People often ask me when I started on the path to teaching meditation. It’s hard to pinpoint, as with everything, one thing is what leads to the next, but there are benchmarks for sure. One of the earliest is around 1994 or 95. I was barely a teenager and it was a beautiful Easter Sunday, yet I was in the depths of a depression that would grip me for years. I can still remember sitting on our living room couch, the perfume of lilies in their shiny lavender plastic wrapped pots making my eyes water, and watching the dancing dust in a sun beam.


In that moment, I felt the contrast between the beauty of the outer experience and the darkness of my inner experience. I realized it didn’t matter what was happening on the outside. It was the inner experience that mattered. My stress was devouring my present, it was eating up time in which I was engaging in activity, yet not fully living. In that moment I swore to myself I would find a way to not let that happen.
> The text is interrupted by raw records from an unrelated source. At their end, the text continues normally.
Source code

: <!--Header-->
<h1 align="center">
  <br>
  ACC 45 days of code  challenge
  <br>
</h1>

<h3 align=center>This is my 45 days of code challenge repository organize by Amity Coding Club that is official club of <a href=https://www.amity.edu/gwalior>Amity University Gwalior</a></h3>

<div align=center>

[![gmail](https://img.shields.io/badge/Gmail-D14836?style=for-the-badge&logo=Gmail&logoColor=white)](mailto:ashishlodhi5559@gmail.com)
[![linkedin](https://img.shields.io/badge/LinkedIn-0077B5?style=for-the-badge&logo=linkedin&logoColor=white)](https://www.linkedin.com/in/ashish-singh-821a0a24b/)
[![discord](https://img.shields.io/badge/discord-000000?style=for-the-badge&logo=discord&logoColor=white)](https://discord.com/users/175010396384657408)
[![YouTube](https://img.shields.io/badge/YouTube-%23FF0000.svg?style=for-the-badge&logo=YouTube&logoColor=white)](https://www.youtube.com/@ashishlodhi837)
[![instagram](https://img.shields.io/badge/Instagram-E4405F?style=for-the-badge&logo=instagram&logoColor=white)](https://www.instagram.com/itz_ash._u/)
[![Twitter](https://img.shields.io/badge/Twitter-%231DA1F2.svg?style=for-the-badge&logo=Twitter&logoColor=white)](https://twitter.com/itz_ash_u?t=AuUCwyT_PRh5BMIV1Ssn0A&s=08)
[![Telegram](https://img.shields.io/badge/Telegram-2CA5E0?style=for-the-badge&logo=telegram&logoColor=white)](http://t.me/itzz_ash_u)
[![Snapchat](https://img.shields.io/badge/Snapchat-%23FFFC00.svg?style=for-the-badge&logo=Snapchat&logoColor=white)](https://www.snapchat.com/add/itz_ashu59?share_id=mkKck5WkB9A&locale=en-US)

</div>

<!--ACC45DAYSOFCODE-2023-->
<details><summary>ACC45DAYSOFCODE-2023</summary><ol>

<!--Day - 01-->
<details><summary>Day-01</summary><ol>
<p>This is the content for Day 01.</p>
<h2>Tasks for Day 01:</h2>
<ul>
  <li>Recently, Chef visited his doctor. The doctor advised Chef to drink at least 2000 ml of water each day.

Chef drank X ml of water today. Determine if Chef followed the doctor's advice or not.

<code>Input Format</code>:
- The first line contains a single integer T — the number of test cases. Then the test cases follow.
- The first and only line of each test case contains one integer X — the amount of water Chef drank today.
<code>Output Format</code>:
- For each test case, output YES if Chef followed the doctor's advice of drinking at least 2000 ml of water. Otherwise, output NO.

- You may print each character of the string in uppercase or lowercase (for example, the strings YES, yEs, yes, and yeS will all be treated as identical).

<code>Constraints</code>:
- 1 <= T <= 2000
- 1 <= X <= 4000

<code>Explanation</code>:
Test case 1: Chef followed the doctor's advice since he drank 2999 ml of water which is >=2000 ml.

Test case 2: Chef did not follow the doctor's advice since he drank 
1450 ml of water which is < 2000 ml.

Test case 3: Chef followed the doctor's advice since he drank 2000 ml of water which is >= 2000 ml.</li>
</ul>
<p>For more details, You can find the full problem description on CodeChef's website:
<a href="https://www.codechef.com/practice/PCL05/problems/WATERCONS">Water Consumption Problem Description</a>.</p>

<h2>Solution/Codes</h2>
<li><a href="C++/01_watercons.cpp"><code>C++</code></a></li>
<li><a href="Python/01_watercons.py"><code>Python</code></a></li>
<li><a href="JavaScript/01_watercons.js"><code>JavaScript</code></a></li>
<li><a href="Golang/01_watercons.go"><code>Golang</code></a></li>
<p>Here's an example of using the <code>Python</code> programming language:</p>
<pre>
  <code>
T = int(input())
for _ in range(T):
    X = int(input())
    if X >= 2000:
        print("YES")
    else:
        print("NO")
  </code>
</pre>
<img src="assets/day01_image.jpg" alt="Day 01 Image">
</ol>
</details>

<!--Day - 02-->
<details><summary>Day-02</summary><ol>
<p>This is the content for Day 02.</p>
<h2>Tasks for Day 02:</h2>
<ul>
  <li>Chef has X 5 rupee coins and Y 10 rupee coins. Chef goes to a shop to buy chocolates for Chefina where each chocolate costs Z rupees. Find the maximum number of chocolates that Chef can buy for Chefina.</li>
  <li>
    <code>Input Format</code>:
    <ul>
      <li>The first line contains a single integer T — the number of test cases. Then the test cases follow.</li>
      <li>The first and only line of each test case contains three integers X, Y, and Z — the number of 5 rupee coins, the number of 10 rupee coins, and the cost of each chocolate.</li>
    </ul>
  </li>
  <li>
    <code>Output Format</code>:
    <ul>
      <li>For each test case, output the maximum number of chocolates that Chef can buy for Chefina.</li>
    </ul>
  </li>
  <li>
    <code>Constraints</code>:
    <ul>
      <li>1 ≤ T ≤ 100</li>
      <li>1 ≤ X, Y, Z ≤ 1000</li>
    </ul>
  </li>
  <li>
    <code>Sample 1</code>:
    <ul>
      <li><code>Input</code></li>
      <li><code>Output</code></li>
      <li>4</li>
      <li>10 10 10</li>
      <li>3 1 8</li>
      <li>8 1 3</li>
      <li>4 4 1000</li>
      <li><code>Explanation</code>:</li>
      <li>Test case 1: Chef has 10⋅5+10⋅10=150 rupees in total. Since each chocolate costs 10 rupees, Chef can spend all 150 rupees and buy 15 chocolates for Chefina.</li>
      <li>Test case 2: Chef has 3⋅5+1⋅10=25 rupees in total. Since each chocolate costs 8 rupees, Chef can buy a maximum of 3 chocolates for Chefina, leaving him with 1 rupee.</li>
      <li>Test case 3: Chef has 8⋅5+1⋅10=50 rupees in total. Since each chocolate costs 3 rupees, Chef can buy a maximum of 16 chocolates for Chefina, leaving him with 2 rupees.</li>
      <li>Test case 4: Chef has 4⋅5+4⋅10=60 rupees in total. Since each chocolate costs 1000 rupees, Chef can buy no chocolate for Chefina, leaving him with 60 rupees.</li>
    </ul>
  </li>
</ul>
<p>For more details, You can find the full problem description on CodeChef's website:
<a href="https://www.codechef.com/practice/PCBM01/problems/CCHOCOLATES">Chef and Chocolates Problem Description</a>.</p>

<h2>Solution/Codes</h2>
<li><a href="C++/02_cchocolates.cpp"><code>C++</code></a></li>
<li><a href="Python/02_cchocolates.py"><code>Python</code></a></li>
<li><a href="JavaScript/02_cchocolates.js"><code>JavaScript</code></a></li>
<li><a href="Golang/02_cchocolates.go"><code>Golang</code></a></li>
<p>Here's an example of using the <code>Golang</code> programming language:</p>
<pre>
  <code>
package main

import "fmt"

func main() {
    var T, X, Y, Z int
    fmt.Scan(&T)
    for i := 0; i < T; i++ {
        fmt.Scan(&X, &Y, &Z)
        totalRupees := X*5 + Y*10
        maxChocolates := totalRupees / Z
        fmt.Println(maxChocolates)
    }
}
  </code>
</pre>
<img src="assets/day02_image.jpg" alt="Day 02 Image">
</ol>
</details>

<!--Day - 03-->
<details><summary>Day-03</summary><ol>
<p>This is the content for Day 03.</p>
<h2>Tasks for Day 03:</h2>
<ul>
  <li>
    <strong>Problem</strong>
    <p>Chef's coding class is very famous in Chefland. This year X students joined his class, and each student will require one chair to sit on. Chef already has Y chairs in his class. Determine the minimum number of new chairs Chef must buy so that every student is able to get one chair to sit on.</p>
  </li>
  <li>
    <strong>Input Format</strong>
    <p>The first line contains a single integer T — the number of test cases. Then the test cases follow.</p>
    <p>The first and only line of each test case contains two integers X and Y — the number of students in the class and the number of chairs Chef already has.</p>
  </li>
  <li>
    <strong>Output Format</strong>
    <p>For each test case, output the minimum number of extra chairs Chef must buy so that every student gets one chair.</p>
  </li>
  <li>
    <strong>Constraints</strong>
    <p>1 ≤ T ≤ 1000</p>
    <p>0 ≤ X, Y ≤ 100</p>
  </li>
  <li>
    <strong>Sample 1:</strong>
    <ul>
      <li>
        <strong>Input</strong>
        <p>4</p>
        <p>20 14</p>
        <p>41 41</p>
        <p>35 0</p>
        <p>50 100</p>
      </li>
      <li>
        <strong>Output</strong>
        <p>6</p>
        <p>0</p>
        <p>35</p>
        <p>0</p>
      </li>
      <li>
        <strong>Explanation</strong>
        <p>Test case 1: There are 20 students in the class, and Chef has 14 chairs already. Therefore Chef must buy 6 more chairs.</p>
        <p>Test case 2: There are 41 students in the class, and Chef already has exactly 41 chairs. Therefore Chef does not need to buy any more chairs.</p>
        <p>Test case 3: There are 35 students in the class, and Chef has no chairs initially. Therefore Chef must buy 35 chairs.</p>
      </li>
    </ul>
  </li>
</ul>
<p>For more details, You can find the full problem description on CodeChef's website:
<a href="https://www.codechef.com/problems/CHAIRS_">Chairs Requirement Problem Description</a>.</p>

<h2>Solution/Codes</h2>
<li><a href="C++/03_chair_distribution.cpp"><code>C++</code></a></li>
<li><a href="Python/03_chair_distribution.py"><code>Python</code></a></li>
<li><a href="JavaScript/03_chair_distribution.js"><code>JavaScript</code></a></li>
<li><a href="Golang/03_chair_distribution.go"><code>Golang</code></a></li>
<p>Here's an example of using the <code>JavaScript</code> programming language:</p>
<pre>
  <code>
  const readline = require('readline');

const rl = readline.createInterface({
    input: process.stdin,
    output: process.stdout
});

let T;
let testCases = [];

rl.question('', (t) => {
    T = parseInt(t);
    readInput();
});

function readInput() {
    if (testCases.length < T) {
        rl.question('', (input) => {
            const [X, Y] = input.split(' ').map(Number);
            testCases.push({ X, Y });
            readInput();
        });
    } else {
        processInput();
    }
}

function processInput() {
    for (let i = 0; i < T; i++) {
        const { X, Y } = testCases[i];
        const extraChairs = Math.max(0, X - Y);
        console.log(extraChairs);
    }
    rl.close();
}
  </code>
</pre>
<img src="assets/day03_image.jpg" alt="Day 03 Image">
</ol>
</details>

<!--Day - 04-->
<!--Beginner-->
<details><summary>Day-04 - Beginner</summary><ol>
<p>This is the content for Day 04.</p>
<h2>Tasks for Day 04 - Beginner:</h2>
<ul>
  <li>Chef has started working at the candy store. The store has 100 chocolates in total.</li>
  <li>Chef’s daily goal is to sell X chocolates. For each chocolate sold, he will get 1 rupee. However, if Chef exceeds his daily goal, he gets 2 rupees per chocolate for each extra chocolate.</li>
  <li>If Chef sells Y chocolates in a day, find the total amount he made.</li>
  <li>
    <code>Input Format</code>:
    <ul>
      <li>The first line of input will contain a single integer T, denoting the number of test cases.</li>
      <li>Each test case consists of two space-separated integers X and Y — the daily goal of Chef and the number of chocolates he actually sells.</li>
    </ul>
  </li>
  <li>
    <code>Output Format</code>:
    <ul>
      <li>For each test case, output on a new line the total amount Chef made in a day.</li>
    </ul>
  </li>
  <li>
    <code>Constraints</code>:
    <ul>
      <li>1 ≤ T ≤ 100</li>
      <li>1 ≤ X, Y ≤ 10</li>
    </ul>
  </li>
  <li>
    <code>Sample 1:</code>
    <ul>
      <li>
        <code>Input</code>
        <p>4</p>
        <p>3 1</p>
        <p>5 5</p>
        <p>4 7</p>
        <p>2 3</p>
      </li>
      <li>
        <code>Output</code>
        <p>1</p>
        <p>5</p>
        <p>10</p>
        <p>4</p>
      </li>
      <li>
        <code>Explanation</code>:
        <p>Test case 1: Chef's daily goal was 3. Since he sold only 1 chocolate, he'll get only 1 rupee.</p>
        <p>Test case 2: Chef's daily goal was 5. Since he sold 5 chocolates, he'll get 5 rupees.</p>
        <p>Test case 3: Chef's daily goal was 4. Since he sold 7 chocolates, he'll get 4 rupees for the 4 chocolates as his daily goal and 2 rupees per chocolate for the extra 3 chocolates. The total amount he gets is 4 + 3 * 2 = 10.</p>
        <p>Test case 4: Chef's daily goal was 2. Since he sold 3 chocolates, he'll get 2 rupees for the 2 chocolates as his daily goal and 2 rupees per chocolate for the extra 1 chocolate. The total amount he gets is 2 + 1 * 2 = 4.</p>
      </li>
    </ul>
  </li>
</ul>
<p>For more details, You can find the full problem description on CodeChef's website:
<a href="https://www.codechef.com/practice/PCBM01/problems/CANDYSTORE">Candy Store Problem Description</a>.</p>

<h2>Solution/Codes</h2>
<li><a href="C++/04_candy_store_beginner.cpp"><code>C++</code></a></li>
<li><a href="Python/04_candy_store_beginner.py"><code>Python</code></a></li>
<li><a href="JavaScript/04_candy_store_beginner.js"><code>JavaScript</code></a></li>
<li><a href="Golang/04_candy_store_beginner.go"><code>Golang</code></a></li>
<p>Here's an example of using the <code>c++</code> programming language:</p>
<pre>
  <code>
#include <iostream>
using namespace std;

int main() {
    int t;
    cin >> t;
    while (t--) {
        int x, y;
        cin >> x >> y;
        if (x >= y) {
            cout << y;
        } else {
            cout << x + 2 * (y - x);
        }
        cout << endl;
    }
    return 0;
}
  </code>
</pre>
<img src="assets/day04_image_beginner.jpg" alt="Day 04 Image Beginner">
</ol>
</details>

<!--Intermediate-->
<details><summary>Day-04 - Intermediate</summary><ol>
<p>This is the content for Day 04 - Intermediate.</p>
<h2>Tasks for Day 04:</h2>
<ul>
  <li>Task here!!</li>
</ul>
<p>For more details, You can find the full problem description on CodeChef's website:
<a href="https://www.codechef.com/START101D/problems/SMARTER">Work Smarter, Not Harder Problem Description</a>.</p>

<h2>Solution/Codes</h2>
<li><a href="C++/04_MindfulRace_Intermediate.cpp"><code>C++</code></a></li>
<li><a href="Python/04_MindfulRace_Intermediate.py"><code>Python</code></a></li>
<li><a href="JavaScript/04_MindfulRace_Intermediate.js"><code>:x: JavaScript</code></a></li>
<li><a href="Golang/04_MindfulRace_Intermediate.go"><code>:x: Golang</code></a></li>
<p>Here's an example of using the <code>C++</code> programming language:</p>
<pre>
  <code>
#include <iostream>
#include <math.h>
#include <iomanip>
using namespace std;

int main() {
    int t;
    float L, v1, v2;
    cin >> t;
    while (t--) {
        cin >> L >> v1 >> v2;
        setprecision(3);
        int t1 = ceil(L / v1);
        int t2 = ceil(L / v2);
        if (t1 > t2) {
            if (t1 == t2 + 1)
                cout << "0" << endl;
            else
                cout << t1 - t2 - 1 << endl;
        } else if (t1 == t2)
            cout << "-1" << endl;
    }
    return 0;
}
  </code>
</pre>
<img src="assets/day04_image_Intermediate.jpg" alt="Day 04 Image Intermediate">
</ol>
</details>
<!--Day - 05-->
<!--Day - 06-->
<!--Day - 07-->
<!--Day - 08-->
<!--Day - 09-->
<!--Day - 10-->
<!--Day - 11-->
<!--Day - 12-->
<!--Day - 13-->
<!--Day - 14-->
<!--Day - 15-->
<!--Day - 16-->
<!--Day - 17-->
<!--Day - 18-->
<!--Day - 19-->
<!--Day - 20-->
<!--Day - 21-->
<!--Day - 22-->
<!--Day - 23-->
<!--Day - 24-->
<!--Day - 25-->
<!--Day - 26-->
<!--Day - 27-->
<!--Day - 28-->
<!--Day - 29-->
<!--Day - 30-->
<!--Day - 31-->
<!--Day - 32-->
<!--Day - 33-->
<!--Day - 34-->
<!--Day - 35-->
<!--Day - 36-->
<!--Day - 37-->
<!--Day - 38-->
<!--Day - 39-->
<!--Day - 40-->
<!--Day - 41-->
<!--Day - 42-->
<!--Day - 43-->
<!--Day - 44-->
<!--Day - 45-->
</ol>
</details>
We can live almost our whole lives in a half-alive state, reaching for this or that to put a blip on the Richter scale of our existence. We can be so lost to our own being that our most profound experiences are lived vicariously, like through a movie or imagined futures that will never happen. We can be so consumed with trying to control outcomes that we miss the whole show.
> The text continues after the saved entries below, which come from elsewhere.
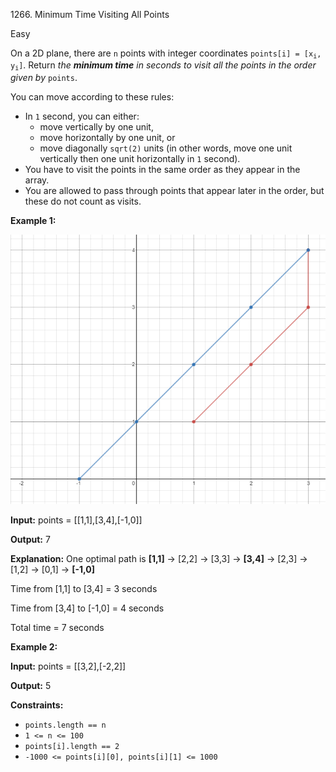 1266\. Minimum Time Visiting All Points

Easy

On a 2D plane, there are `n` points with integer coordinates <code>points[i] = [x<sub>i</sub>, y<sub>i</sub>]</code>. Return _the **minimum time** in seconds to visit all the points in the order given by_ `points`.

You can move according to these rules:

*   In `1` second, you can either:
    *   move vertically by one unit,
    *   move horizontally by one unit, or
    *   move diagonally `sqrt(2)` units (in other words, move one unit vertically then one unit horizontally in `1` second).
*   You have to visit the points in the same order as they appear in the array.
*   You are allowed to pass through points that appear later in the order, but these do not count as visits.

**Example 1:**

![](1626_example_1.png)

**Input:** points = [[1,1],[3,4],[-1,0]]

**Output:** 7

**Explanation:** One optimal path is **[1,1]** -> [2,2] -> [3,3] -> **[3,4]** \-> [2,3] -> [1,2] -> [0,1] -> **[-1,0]** 

Time from [1,1] to [3,4] = 3 seconds 

Time from [3,4] to [-1,0] = 4 seconds 

Total time = 7 seconds

**Example 2:**

**Input:** points = [[3,2],[-2,2]]

**Output:** 5

**Constraints:**

*   `points.length == n`
*   `1 <= n <= 100`
*   `points[i].length == 2`
*   `-1000 <= points[i][0], points[i][1] <= 1000` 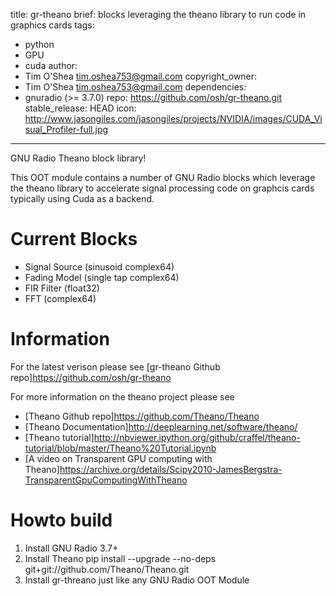 title: gr-theano
brief: blocks leveraging the theano library to run code in graphics cards
tags:
  - python
  - GPU
  - cuda
author:
  - Tim O'Shea <tim.oshea753@gmail.com>
copyright_owner:
  - Tim O'Shea <tim.oshea753@gmail.com>
dependencies:
  - gnuradio (>= 3.7.0)
repo: https://github.com/osh/gr-theano.git
stable_release: HEAD
icon: http://www.jasongiles.com/jasongiles/projects/NVIDIA/images/CUDA_Visual_Profiler-full.jpg
---

GNU Radio Theano block library!

This OOT module contains a number of GNU Radio blocks which
leverage the theano library to accelerate signal processing
code on graphcis cards typically using Cuda as a backend.

# Current Blocks

- Signal Source (sinusoid complex64)
- Fading Model (single tap complex64)
- FIR Filter (float32)
- FFT (complex64)

# Information

For the latest verison please see
[gr-theano Github repo]https://github.com/osh/gr-theano

For more information on the theano project please see
- [Theano Github repo]https://github.com/Theano/Theano
- [Theano Documentation]http://deeplearning.net/software/theano/
- [Theano tutorial]http://nbviewer.ipython.org/github/craffel/theano-tutorial/blob/master/Theano%20Tutorial.ipynb
- [A video on Transparent GPU computing with Theano]https://archive.org/details/Scipy2010-JamesBergstra-TransparentGpuComputingWithTheano

# Howto build

1. Install GNU Radio 3.7+
2. Install Theano
    pip install --upgrade --no-deps git+git://github.com/Theano/Theano.git
3. Install gr-threano just like any GNU Radio OOT Module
There are some students who come to me in their later years. These are people who have seen war after war, watched children grow and leave, lost partners after living together for decades. At an age when most are set in the ways they will take to the end, these students surrender to their inner selves with a humbleness and gratitude that only having looked life in the face can bring. Some are brought to their knees when they start to gain in awareness, and for the first time behold how much was lost to the endless pursuit of whatever in the wrong direction.


But the truth is, nothing is ever lost. There are no wrong directions. And it is never too late. All that has happened led us to right here, right now. That is the top of the mountain we are striving for–to be here, now, fully, fingertip to fingertip, head to toes, heart to horizon.


From that vantage point, it’s all just been stepping stones to there, and it doesn’t matter how many steps it took, or what age we are when we get there. From there, it’s all beautiful. Even the mistakes, the addictions, the bickering, the losses. Especially the losses.


I recently had an older student ask me if he was too late to reach enlightenment. What he couldn’t see that I could was the light was already in his eyes, and the wish to find it meant he was already almost there. It’s never too late to make amends, to find forgiveness, to find yourself, to run out of the house like you’re in a Dickens novel giving love to every person you see. It’s never too late to simply be.